The product of spring constant and its length always remains constant, even after cutting the spring into different parts. The product of spring constant and length of original spring is $kl$. This product will remain the same for the different parts.
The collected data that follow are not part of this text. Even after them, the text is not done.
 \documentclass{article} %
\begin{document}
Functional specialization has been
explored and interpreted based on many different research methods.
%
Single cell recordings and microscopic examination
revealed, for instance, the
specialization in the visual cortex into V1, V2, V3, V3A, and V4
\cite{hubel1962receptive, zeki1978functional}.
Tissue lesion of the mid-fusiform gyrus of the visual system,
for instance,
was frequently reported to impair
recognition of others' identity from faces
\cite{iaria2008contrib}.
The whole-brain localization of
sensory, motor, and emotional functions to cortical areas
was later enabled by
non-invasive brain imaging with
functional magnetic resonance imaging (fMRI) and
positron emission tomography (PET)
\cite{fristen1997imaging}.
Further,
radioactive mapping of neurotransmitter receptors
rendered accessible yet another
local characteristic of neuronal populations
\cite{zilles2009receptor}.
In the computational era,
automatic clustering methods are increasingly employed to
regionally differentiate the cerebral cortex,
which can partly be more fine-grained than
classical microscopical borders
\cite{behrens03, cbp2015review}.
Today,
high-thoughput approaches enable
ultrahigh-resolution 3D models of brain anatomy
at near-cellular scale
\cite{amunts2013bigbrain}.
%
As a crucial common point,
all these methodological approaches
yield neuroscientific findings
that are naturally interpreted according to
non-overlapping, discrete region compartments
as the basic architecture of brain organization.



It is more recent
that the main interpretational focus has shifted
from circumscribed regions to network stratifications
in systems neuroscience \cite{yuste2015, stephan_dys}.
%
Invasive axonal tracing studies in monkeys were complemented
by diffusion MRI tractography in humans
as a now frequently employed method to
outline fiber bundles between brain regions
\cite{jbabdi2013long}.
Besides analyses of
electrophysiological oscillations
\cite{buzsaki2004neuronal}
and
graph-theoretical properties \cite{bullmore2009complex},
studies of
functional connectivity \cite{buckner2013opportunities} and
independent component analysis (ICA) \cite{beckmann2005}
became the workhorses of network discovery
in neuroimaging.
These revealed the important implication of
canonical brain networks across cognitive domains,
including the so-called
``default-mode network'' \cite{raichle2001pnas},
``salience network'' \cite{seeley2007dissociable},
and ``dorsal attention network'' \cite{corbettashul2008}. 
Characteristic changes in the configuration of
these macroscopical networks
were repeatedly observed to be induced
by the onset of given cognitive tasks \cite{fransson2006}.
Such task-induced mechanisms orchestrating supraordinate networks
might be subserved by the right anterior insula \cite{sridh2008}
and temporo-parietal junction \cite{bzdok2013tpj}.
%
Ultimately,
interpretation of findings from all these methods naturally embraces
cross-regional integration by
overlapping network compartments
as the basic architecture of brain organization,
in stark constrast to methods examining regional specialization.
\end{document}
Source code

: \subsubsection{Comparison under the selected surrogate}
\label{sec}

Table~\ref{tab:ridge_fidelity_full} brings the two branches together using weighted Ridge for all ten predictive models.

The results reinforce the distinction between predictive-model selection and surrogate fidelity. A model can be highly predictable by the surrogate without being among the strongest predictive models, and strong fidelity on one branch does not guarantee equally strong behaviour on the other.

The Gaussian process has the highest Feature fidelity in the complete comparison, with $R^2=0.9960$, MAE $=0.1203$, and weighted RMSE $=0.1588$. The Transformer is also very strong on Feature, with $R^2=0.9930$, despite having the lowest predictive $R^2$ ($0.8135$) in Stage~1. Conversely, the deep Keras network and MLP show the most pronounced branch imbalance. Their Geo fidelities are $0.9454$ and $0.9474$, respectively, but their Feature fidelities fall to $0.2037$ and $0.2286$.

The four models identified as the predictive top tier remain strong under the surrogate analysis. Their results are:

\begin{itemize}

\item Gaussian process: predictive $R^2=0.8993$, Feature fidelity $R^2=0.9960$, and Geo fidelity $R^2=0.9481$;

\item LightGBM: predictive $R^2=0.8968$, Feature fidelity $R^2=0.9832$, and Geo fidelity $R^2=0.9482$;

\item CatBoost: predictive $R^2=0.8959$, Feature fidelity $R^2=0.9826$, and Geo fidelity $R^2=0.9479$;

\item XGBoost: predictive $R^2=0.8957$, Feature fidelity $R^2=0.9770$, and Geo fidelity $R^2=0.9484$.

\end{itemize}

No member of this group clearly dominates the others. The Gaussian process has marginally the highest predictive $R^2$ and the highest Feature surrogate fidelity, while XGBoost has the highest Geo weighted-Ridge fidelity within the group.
Let us assume the spring constant of the springs of length $${\displaystyle \frac{l}{6}},{\displaystyle \frac{l}{3}},{\displaystyle \frac{l}{2}}$$ to be $k_1,k_2,$ and $k_3$ respectively. Therefore,
$k_1{\displaystyle \frac{l}{6}}=k_2{\displaystyle \frac{l}{3}}=k_3{\displaystyle \frac{l}{2}}=kl$
From the above equation we get
$k_1=6k,k_2=3k,k_3=2k$
Net stiffness (spring constant) of n springs of stiffness $k_1,k_2,....k_n$ in parallel is given by
$k_{net}=k_1+k_2+...+k_n$
In this case the net stiffness of spring with stiffness $k_1,k_2,$and $k_3$ is k’’. So,
$k^{″}=6k+3k+2k=11k$
$k^{″}=11k$
Net stiffness (spring constant) of n springs of stiffness $k_1,k_2,....k_n$ in series is given by
${\displaystyle \frac{1}{k_{net}}}={\displaystyle \frac{1}{k_1}}+{\displaystyle \frac{1}{k_2}}+....+{\displaystyle \frac{1}{k_n}}$
In this case the net stiffness of spring with stiffness $k_1,k_2,$and $k_3$ is k’. So,
${\displaystyle \frac{1}{k^{\prime }}}={\displaystyle \frac{1}{6k}}+{\displaystyle \frac{1}{3k}}+{\displaystyle \frac{1}{2k}}={\displaystyle \frac{1}{k}}$
$k^{\prime }=k$
Therefore $k^{\prime }:k^{″}={\displaystyle \frac{k^{\prime }}{k^{″}}}={\displaystyle \frac{k}{11k}}=1:11$
Hence the correct option is D.

Note: The formula for the net stiffness for springs connected in parallel is identical to the formula of net resistance of resistors connected in series. And the formula for the net stiffness for springs connected in series is identical to the formula of net resistance of resistors connected in parallel.